Exercise data ->
◆ ◆ ◆ ◆ ◆ ◆ ◆
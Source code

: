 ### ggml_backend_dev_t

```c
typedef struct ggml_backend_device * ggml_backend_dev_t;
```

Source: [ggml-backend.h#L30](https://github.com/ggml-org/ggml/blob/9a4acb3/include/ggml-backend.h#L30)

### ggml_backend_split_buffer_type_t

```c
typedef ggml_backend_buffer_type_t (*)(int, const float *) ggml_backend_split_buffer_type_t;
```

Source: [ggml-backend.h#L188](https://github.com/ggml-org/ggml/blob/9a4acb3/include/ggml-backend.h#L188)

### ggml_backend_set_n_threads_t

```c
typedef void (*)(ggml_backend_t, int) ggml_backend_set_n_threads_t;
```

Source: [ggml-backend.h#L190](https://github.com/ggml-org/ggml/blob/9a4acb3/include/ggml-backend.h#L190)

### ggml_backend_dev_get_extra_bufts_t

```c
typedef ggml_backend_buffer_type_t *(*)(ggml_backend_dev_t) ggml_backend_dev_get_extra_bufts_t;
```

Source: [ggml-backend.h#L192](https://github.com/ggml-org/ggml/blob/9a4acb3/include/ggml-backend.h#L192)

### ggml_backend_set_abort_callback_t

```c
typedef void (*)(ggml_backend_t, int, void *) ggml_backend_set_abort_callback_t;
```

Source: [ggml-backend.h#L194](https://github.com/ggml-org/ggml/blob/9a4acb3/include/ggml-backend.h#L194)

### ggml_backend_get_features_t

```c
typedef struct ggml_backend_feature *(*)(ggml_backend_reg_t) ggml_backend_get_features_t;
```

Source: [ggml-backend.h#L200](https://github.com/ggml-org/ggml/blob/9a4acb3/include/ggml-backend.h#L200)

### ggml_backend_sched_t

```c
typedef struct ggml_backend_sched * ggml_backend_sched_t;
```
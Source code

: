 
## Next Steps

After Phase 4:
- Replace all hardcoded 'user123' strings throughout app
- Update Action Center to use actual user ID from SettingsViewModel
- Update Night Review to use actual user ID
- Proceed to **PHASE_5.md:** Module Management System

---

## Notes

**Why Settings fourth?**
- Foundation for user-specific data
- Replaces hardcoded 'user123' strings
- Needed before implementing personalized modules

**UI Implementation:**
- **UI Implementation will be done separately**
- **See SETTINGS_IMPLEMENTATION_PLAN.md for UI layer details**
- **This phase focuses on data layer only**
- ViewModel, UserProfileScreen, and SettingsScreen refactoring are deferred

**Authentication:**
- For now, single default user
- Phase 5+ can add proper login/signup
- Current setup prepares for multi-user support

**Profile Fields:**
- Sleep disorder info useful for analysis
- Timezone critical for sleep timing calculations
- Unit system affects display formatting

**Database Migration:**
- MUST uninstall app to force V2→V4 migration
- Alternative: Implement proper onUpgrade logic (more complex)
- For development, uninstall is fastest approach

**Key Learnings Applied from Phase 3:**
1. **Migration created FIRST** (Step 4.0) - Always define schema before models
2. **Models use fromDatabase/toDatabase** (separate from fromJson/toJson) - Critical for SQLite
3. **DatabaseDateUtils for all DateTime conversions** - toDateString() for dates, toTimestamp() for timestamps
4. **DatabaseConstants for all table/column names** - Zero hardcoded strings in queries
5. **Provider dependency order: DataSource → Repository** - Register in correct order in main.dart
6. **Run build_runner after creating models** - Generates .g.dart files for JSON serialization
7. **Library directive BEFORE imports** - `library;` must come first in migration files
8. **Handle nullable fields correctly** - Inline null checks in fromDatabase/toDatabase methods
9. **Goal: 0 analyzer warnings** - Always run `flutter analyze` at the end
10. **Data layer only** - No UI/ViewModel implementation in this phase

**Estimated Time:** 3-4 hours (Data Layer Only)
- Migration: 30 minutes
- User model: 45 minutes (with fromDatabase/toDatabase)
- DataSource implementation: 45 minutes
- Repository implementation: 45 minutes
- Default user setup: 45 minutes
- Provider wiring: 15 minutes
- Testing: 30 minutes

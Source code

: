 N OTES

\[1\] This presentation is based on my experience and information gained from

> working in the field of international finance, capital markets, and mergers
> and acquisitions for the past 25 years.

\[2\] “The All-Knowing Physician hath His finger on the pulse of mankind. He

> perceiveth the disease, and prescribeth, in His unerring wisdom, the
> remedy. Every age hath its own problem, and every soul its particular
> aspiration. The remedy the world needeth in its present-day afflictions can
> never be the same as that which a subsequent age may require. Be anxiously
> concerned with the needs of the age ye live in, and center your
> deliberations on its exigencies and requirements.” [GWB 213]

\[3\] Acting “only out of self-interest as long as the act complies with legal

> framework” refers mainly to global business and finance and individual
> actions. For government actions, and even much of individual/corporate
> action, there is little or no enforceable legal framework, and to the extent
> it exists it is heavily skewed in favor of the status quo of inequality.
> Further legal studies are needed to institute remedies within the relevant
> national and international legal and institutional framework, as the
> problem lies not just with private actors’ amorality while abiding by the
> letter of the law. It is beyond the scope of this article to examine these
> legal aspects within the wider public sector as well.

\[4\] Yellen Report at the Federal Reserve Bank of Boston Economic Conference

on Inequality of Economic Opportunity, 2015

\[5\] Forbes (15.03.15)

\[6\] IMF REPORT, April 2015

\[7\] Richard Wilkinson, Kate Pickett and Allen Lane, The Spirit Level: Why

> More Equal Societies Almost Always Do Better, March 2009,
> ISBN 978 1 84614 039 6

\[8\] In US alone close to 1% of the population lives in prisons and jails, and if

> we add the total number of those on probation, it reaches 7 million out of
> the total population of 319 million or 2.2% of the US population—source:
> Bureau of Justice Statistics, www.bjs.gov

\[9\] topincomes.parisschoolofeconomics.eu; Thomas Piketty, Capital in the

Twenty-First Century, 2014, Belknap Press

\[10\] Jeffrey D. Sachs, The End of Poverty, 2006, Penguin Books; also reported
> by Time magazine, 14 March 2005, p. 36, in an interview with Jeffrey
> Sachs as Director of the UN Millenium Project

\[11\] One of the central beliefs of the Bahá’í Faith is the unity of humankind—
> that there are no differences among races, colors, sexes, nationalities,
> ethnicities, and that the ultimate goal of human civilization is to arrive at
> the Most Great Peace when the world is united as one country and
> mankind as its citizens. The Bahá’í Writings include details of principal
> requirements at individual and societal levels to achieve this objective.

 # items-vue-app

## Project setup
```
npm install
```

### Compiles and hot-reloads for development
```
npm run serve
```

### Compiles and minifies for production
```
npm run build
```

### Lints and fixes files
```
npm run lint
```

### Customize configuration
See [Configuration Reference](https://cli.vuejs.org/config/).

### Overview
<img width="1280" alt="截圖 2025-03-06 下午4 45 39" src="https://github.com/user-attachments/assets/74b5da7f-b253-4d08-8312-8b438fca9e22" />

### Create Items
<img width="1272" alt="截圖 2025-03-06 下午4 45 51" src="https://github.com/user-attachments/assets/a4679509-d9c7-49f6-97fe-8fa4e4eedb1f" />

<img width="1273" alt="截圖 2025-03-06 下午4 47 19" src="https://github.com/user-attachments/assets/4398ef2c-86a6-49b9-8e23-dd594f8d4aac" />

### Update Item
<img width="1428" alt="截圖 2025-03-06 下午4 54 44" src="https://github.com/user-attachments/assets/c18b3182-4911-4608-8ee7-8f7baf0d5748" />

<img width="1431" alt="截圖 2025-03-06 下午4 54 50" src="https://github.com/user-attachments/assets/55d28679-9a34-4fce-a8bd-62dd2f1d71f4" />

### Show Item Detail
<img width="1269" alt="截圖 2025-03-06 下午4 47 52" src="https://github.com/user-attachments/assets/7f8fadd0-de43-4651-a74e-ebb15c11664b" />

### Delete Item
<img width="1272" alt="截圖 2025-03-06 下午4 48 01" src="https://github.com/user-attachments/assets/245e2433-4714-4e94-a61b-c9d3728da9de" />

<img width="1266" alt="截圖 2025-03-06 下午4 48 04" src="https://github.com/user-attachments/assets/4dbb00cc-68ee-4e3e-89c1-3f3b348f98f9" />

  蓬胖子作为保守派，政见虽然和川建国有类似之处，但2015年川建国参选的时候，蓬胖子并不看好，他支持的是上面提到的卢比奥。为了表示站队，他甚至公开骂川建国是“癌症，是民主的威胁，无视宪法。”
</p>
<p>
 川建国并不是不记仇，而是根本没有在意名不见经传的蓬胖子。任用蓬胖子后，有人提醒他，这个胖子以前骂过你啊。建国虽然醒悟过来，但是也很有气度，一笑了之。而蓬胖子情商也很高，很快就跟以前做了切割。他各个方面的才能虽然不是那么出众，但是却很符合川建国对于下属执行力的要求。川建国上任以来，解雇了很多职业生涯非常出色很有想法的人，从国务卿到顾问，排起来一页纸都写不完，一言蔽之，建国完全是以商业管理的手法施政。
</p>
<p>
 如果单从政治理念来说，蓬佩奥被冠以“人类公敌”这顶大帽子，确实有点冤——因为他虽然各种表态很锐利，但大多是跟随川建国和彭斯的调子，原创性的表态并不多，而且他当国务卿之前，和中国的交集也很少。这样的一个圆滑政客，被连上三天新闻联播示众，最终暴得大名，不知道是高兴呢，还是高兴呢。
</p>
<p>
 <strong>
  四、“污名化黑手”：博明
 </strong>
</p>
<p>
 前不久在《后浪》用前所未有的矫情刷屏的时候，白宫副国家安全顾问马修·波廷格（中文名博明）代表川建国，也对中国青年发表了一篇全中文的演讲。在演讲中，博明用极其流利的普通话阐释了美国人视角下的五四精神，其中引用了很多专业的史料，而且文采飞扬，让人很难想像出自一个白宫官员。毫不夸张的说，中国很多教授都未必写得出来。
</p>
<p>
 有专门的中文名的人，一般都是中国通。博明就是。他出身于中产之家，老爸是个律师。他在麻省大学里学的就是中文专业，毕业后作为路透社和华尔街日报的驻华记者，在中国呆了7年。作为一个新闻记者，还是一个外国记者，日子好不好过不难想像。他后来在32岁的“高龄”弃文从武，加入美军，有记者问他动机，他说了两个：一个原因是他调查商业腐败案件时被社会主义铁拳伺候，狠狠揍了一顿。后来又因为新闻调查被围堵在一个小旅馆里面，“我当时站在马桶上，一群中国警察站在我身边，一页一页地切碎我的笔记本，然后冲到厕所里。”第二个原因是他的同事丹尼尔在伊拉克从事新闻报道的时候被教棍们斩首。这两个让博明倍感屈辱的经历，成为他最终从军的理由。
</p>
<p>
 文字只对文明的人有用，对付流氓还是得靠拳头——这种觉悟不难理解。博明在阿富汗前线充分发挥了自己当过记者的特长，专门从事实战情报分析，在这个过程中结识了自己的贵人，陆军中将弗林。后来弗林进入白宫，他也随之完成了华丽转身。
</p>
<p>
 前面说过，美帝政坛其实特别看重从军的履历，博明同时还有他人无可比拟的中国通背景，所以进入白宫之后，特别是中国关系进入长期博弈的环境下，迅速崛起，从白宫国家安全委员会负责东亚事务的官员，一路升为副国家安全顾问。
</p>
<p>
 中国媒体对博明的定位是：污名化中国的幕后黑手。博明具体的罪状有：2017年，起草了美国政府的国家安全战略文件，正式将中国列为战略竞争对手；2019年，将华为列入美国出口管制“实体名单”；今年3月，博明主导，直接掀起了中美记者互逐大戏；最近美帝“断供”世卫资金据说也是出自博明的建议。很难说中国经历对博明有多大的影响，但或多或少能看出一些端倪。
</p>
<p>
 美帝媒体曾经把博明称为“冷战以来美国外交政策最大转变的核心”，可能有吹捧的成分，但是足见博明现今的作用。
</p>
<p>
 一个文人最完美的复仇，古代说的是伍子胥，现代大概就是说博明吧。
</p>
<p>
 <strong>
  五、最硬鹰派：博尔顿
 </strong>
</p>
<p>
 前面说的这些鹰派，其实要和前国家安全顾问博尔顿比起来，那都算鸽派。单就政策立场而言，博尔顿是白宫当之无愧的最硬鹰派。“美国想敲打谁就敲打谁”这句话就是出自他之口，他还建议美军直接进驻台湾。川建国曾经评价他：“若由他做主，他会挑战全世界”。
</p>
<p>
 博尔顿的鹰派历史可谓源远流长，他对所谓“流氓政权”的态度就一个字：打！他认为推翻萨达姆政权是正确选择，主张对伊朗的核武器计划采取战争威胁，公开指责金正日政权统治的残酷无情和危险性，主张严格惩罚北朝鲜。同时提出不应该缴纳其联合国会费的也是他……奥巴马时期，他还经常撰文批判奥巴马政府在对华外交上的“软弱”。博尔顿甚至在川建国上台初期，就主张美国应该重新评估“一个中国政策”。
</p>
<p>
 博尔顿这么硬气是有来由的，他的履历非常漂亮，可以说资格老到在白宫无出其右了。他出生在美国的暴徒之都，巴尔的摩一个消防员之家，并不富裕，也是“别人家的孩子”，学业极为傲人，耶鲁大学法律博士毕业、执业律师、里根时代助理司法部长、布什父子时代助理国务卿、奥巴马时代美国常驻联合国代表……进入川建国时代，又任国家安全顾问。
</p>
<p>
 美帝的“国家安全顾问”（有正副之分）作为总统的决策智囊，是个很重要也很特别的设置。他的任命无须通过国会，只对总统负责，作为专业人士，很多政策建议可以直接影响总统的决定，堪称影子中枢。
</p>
◆ ◆ ◆ ◆ ◆ ◆ ◆
Prompt ->
Word for word, quote the lines of the material from the first line through the line with "- Replace all", both ends included.

Answer to this exercise ->
Source code

: ### ggml_backend_dev_t

```c
typedef struct ggml_backend_device * ggml_backend_dev_t;
```

Source: [ggml-backend.h#L30](https://github.com/ggml-org/ggml/blob/9a4acb3/include/ggml-backend.h#L30)

### ggml_backend_split_buffer_type_t

```c
typedef ggml_backend_buffer_type_t (*)(int, const float *) ggml_backend_split_buffer_type_t;
```

Source: [ggml-backend.h#L188](https://github.com/ggml-org/ggml/blob/9a4acb3/include/ggml-backend.h#L188)

### ggml_backend_set_n_threads_t

```c
typedef void (*)(ggml_backend_t, int) ggml_backend_set_n_threads_t;
```

Source: [ggml-backend.h#L190](https://github.com/ggml-org/ggml/blob/9a4acb3/include/ggml-backend.h#L190)

### ggml_backend_dev_get_extra_bufts_t

```c
typedef ggml_backend_buffer_type_t *(*)(ggml_backend_dev_t) ggml_backend_dev_get_extra_bufts_t;
```

Source: [ggml-backend.h#L192](https://github.com/ggml-org/ggml/blob/9a4acb3/include/ggml-backend.h#L192)

### ggml_backend_set_abort_callback_t

```c
typedef void (*)(ggml_backend_t, int, void *) ggml_backend_set_abort_callback_t;
```

Source: [ggml-backend.h#L194](https://github.com/ggml-org/ggml/blob/9a4acb3/include/ggml-backend.h#L194)

### ggml_backend_get_features_t

```c
typedef struct ggml_backend_feature *(*)(ggml_backend_reg_t) ggml_backend_get_features_t;
```

Source: [ggml-backend.h#L200](https://github.com/ggml-org/ggml/blob/9a4acb3/include/ggml-backend.h#L200)

### ggml_backend_sched_t

```c
typedef struct ggml_backend_sched * ggml_backend_sched_t;
```
Source code

: 
## Next Steps

After Phase 4:
- Replace all hardcoded 'user123' strings throughout app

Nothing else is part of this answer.